Colecionar arte é especial também por que o processo de qualificação (e precificação) de uma obra é extremamente complexo (muito diferente de quando se trata de moedas, carros ou selos). Rilke, em sua “Carta ao jovem poeta”, fala de algo que poderia aconselhar também jovens colecionadores: “menos suscetíveis de expressão do que qualquer outra coisa são as obras de arte, seres misteriosos cuja vida perdura, ao lado da nossa, efêmera.” Para Rilke “uma obra de arte é boa quando nasceu por necessidade. Neste caráter de origem está o seu critério, — o único existente.
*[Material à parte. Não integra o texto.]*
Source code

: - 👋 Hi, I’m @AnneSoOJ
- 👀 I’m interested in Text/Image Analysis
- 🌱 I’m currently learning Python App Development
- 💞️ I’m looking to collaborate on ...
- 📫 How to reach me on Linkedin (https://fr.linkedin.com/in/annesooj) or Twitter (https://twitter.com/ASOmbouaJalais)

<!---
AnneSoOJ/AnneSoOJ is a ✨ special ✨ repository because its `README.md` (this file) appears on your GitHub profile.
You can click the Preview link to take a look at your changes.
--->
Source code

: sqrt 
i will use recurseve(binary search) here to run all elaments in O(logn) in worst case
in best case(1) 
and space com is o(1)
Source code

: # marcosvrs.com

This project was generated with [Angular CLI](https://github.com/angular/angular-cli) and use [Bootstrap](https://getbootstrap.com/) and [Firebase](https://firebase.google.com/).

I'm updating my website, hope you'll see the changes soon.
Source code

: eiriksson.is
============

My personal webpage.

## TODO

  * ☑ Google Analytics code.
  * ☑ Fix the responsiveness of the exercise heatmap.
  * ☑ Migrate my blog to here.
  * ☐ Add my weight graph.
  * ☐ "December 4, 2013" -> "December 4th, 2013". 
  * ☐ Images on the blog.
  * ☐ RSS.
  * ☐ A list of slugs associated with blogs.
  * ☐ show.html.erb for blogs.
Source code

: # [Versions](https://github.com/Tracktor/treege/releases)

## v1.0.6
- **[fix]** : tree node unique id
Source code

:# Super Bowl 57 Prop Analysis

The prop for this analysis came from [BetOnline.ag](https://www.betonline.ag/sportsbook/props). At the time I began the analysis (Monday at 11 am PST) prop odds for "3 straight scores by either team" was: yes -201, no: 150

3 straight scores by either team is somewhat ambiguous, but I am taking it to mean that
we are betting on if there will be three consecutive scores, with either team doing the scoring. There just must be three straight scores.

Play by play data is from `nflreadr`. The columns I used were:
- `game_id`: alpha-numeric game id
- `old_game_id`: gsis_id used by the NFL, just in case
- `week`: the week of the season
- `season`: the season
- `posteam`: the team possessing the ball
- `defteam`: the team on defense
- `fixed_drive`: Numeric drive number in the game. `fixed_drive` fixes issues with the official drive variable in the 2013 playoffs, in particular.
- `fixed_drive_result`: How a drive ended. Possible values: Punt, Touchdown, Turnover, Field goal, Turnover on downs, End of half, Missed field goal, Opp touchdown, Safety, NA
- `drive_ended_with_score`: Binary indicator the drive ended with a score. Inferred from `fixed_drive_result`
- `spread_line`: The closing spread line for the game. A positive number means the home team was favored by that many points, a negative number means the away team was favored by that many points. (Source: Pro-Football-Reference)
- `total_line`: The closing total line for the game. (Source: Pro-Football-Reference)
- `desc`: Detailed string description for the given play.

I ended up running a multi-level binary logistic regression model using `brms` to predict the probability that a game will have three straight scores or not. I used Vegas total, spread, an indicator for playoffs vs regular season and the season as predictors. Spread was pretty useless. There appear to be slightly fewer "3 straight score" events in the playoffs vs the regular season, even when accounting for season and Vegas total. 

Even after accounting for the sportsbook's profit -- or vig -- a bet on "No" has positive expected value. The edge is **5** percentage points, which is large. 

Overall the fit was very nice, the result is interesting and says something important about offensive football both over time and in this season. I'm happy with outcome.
Assim, uma das tarefas do colecionador é pensar junto com o artista sobre as obras, na tentativa de encontrar uma justificativa de sua necessidade. É o exercício do que Valéry diz quando afirma que “o que chamamos de “Obra de arte” é o resultado de uma ação cujo objetivo finito é provocar em alguém desenvolvimentos infinitos.” Aí está também uma bela definição que pode servir ao percurso de um colecionador: os objetos de arte se desdobram infinitamente. 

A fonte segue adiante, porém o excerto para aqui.